Muñoz has the history of the not-quite-sleepy lagoon down pat.
“In 1769, Spanish missionaries and soldiers, led by Gaspar de Portola, smelled the debris and decaying fish, so they named it ‘Agua Hedionda,’ or ‘stinky waters.’” Fast-forwarding a couple of centuries, Muñoz says, “I’m sure you’ve seen all the people jet-skiing and waterskiing. The present configuration isn’t natural, but instead, was created so the water entering the lagoon could cool the turbines of the power plant that was built in 1954. Before dredging, it used to be sloughs, not the lagoon you see today. Prior to building the plant, they dredged three different, connected basins: one which opens to the Pacific and extends to the railroad tracks [western], one between the tracks and the freeway [central] and a third, farthest inland [eastern].”
It’s in the eastern basin that the marine menace manifested, bearing fruit to a “green” tableaux welcomed by no one.
Muñoz sets the scene for what he views as a megadebacle narrowly avoided: “It’s technically an estuary, the western terminus of a watershed. Depth, which is tide-dependent, can be as much as 20 feet but is typically 8 to 12 feet. Rainfall has minimal effect.”
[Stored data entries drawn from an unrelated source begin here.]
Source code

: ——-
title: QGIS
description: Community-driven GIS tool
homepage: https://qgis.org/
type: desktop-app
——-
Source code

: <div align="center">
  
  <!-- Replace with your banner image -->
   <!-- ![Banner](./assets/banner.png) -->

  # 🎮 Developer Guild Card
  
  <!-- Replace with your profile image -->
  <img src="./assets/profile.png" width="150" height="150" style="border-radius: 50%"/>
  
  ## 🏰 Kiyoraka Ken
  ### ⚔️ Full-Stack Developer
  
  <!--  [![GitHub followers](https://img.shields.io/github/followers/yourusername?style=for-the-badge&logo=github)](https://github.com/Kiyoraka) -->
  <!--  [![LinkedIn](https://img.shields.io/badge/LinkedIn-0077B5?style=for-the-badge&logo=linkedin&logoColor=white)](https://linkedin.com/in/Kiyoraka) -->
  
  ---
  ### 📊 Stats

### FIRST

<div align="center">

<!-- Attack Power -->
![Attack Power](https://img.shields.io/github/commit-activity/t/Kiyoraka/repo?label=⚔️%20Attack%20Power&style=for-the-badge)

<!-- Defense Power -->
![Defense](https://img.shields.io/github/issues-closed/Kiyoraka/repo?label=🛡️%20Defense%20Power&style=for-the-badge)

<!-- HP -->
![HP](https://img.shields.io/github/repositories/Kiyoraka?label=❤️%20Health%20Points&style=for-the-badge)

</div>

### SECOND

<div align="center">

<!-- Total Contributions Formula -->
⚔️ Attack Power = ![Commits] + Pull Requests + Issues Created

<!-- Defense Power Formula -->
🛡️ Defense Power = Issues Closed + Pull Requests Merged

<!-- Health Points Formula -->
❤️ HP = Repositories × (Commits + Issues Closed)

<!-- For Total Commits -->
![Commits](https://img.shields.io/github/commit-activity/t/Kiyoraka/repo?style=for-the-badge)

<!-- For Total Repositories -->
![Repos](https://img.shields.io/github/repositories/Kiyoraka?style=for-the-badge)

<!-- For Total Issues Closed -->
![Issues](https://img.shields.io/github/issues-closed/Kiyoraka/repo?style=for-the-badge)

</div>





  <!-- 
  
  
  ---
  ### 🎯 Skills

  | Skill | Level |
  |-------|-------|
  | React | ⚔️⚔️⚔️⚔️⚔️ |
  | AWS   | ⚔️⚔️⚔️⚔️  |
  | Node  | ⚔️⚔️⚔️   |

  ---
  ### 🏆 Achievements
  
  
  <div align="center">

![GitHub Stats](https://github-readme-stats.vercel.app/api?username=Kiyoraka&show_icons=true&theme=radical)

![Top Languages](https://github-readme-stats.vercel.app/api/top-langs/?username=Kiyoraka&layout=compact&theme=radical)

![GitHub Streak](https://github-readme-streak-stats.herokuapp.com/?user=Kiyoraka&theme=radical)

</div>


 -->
The lagoon, which, according to Muñoz, contains about 390 acres of water surface, has the same salinity as ocean water, with a touch of brackishness at the eastern end where it’s fed by the confluence of Agua Hedionda and Calavera creeks. Water temperatures, 58–70 degrees, are identical to those of the ocean.
It’s not all Eden, of course, because for most San Diegans, Agua Hedionda is overshadowed, at least visually, by the ginormous tower of the power plant that uses lagoon water to cool its turbines. There’s also dredging.
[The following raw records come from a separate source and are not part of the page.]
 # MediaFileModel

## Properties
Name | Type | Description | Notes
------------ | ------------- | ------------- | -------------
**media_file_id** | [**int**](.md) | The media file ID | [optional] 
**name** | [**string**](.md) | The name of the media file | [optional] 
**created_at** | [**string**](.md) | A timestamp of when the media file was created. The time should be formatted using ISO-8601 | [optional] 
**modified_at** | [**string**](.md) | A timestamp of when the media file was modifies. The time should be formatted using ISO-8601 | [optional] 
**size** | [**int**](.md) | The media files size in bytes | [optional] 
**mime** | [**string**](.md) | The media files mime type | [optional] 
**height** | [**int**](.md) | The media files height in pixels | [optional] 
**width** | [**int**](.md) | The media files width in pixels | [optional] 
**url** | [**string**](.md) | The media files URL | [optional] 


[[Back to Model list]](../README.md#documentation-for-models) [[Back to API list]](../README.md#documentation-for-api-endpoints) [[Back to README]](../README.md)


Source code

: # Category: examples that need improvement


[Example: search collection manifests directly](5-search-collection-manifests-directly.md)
“Cooling requires full circulation of the water flowing from the ocean under the Tamarack bridge,” Muñoz says. “However, when tides and wave action cause sediment build-up at the mouth of the lagoon, cooling is impeded. As a result, the lagoon has to be dredged every two to three years, with the sand placed on the nearby Carlsbad beaches. Last winter, large waves moved a lot of sand back into the lagoon.”
Agua Hedionda Lagoon
Revealing that he’s no kook, Muñoz adds, “‘Warmwater Jetties’ [named for the warm outflow via discharge pipes] is the name of a surf spot, a really good wave that breaks off the edge of the jetties.”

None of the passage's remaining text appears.